My personal view of places like Insite is that they’re a small but important component of an overall strategy for reducing the harms of drug and alcohol use.
They certainly don’t solve all of the problems around addiction, or even most of them. Nor are they universally supported by people with addictions in their own background, some of whom are every bit as adamantly opposed to injection sites as the Conservative government.
But supervised injection sites do keep people alive to fight another day. They bring a desperate and isolated population into contact with professionals who want to help them. They provide health care to a group of people who otherwise receive very little due to widespread stigmatization of their particular illness.
They reduce the spread of costly and difficult diseases. They provide a badly needed alternative to open drug use on our streets by those too addicted to hide their problems any more. Meanwhile, as has been proven at Insite, they don’t lead to increased street problems or higher rates of crime. That’s good enough for me.
The government questions whether the dire situation in the Downtown Eastside has improved at all since the site opened four years ago, and contends that Insite’s $3 million annual budget would be better spent on “treatment.”
Federal Health Minister Tony Clement is absolutely right when he says much more money needs to be put toward treatment for addictions. But for many of Vancouver’s most disadvantaged users, Insite is where treatment starts.
For some, a visit to the supervised site will be a first step toward recovery. I don’t know how Clement envisages people with severe addictions finding the help they need to begin that journey, but in my experience it starts with them getting support in a place where they’re accepted just as they are.
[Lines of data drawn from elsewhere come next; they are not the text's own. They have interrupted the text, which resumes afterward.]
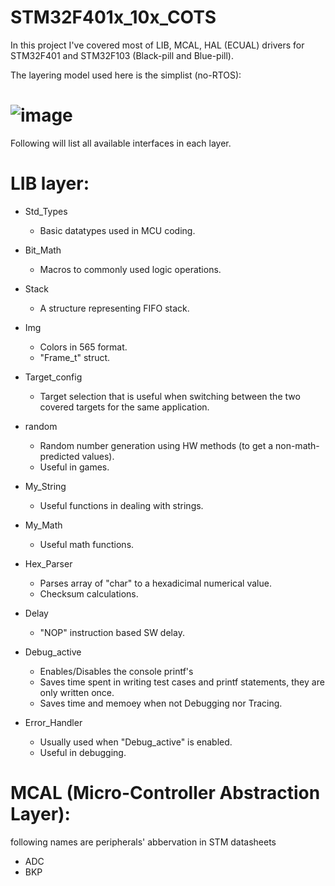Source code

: # STM32F401x_10x_COTS
In this project I've covered most of LIB, MCAL, HAL (ECUAL) drivers for STM32F401 and STM32F103 (Black-pill and Blue-pill).

The layering model used here is the simplist (no-RTOS):
# ![image](https://user-images.githubusercontent.com/99054912/212318302-c65479f6-719d-4bc9-8d42-e5014700f8d5.png)
Following will list all available interfaces in each layer.

# LIB layer:
  - Std_Types
    * Basic datatypes used in MCU coding.
    
  - Bit_Math
    * Macros to commonly used logic operations.
    
  - Stack
    * A structure representing FIFO stack.
  
  - Img
    * Colors in 565 format.
    * "Frame_t" struct.
    
  - Target_config
    * Target selection that is useful when switching between the two covered targets for the same application.
    
  - random
    * Random number generation using HW methods (to get a non-math-predicted values).
    * Useful in games.
    
  - My_String
    * Useful functions in dealing with strings.
    
  - My_Math
    * Useful math functions.
    
  - Hex_Parser
    * Parses array of "char" to a hexadicimal numerical value.
    * Checksum calculations.

  - Delay
    * "NOP" instruction based SW delay.
    
  - Debug_active
    * Enables/Disables the console printf's
    * Saves time spent in writing test cases and printf statements, they are only written once.
    * Saves time and memoey when not Debugging nor Tracing.
   
  - Error_Handler
    * Usually used when "Debug_active" is enabled.
    * Useful in debugging.
   
# MCAL (Micro-Controller Abstraction Layer):
following names are peripherals' abbervation in STM datasheets
  - ADC
  - BKP
  
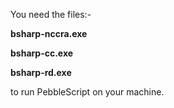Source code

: You need the files:-

**bsharp-nccra.exe**

**bsharp-cc.exe**

**bsharp-rd.exe**

to run PebbleScript on your machine.
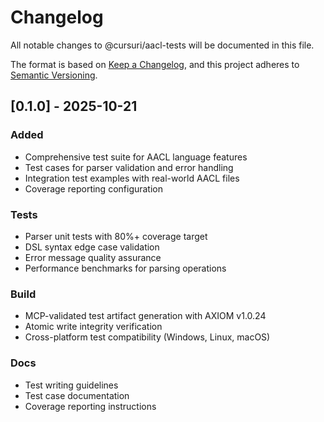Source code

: # Changelog

All notable changes to @cursuri/aacl-tests will be documented in this file.

The format is based on [Keep a Changelog](https://keepachangelog.com/en/1.0.0/),
and this project adheres to [Semantic Versioning](https://semver.org/spec/v2.0.0.html).

## [0.1.0] - 2025-10-21

### Added
- Comprehensive test suite for AACL language features
- Test cases for parser validation and error handling
- Integration test examples with real-world AACL files
- Coverage reporting configuration

### Tests
- Parser unit tests with 80%+ coverage target
- DSL syntax edge case validation
- Error message quality assurance
- Performance benchmarks for parsing operations

### Build
- MCP-validated test artifact generation with AXIOM v1.0.24
- Atomic write integrity verification
- Cross-platform test compatibility (Windows, Linux, macOS)

### Docs
- Test writing guidelines
- Test case documentation
- Coverage reporting instructions

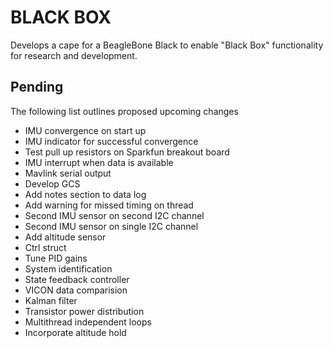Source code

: 
BLACK BOX
=========

Develops a cape for a BeagleBone Black to enable "Black 
Box" functionality for research and development. 


Pending
-------
The following list outlines proposed upcoming changes 
<ul>
  <li>IMU convergence on start up</li>
  <li>IMU indicator for successful convergence</li>
  <li>Test pull up resistors on Sparkfun breakout board</li>
  <li>IMU interrupt when data is available</li>
  <li>Mavlink serial output</li>
  <li>Develop GCS</li>
  <li>Add notes section to data log</li>
  <li>Add warning for missed timing on thread</li>
  <li>Second IMU sensor on second I2C channel</li>
  <li>Second IMU sensor on single I2C channel</li>
  <li>Add altitude sensor</li>
  <li>Ctrl struct</li>
  <li>Tune PID gains</li>
  <li>System identification</li>
  <li>State feedback controller</li>
  <li>VICON data comparision</li>
  <li>Kalman filter</li>
  <li>Transistor power distribution</li> 
  <li>Multithread independent loops</li>
  <li>Incorporate altitude hold</li> 
</ul>



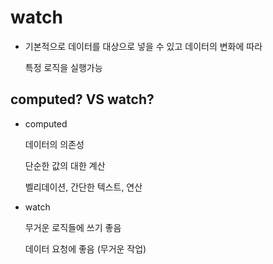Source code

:# watch

- 기본적으로 데이터를 대상으로 넣을 수 있고 데이터의 변화에 따라
  
  특정 로직을 실행가능

## computed? VS watch?

- computed 
  
  데이터의 의존성
  
  단순한 값의 대한 계산
  
  벨리데이션, 간단한 텍스트, 연산

- watch
  
  무거운 로직들에  쓰기 좋음
  
  데이터 요청에 좋음 (무거운 작업)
For others, recovery will be years in the making, perhaps even unachievable. But at the very least they will benefit from a safe, clean place to inject, and our communities will benefit from a reduction in the ferocious bacterial and viral infections spread through street-level injection drug use.
As for fears we’re sending a “poor message” to youth about drug use by allowing supervised injection sites, that’s just one of those fictions that lazy people dream up to create emotional heat around an unsound argument. Nothing says “Kids, don’t do drugs” better than the haunted visage of someone in late-stage addiction.
With as many as 125,000 Canadians thought to be injecting illicit drugs, the elephant is upon us. Time to open our eyes and see the beast for what it is.